§ Work task: Below is a listing. Set down exactly the lines from the one containing "- Python 3.0" through the one containing "Go to 'master' branch.", both ends included, and leave out the rest.

-.-.-

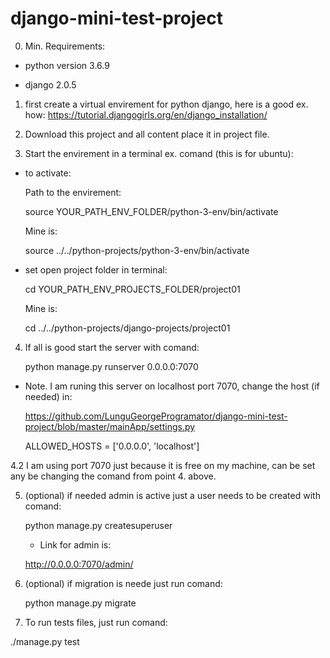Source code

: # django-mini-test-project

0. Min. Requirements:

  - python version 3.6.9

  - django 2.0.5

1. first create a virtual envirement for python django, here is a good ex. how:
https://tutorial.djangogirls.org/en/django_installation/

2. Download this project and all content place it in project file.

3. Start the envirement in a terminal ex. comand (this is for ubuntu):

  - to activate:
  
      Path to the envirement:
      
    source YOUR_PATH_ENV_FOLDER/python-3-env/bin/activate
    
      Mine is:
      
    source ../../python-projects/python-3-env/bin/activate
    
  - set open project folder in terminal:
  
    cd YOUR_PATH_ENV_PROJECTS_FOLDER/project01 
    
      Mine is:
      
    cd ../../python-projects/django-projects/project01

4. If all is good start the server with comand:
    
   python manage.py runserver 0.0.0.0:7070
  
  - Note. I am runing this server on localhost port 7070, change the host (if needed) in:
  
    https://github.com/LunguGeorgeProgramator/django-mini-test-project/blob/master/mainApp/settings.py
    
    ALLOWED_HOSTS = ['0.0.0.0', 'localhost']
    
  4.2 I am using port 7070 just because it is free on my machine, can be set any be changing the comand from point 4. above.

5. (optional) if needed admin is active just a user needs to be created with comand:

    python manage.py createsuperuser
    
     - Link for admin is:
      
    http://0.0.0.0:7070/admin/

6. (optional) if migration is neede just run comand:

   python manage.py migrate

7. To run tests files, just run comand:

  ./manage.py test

-.-.-

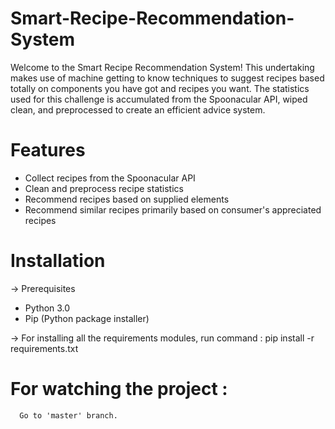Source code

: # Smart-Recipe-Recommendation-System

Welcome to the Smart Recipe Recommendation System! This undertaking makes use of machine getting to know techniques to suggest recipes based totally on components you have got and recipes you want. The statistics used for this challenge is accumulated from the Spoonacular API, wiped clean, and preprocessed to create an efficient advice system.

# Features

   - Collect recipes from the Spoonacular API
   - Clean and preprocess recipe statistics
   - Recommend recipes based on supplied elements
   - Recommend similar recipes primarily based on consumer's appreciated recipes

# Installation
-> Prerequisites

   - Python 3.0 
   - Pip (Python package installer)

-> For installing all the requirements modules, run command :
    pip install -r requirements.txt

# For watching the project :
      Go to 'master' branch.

-.-.-

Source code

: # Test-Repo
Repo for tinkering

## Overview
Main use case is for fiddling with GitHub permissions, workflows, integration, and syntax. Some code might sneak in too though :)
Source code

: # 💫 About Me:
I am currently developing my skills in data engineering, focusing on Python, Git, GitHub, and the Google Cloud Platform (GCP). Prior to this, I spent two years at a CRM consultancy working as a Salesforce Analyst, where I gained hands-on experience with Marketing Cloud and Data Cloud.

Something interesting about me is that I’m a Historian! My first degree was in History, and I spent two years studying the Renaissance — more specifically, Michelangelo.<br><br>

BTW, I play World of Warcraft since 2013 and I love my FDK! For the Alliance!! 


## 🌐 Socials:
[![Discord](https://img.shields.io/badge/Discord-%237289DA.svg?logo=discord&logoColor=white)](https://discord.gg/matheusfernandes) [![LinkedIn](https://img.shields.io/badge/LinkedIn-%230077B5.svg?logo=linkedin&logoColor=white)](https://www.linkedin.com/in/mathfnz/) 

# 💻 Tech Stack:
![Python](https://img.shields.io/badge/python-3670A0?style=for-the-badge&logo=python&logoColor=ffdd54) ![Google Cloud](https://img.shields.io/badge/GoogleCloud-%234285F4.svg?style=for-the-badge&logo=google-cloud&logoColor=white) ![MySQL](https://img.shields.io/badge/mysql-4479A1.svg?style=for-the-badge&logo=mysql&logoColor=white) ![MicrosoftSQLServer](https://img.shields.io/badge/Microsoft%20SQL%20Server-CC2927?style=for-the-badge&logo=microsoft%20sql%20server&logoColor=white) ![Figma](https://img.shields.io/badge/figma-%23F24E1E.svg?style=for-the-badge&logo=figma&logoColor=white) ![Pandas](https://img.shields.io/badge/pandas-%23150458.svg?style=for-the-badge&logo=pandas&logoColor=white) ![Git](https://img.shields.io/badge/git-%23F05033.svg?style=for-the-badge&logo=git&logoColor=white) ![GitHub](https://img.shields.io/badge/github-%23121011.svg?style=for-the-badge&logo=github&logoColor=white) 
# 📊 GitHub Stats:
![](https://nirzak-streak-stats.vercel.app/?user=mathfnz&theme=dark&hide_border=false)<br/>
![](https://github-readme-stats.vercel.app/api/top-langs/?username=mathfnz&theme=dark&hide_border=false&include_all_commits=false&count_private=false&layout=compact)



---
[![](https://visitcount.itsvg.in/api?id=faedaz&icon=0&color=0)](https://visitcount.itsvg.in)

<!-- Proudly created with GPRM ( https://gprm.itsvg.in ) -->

-.-.-

§ Final answer:
   - Python 3.0 
   - Pip (Python package installer)

-> For installing all the requirements modules, run command :
    pip install -r requirements.txt

# For watching the project :
      Go to 'master' branch.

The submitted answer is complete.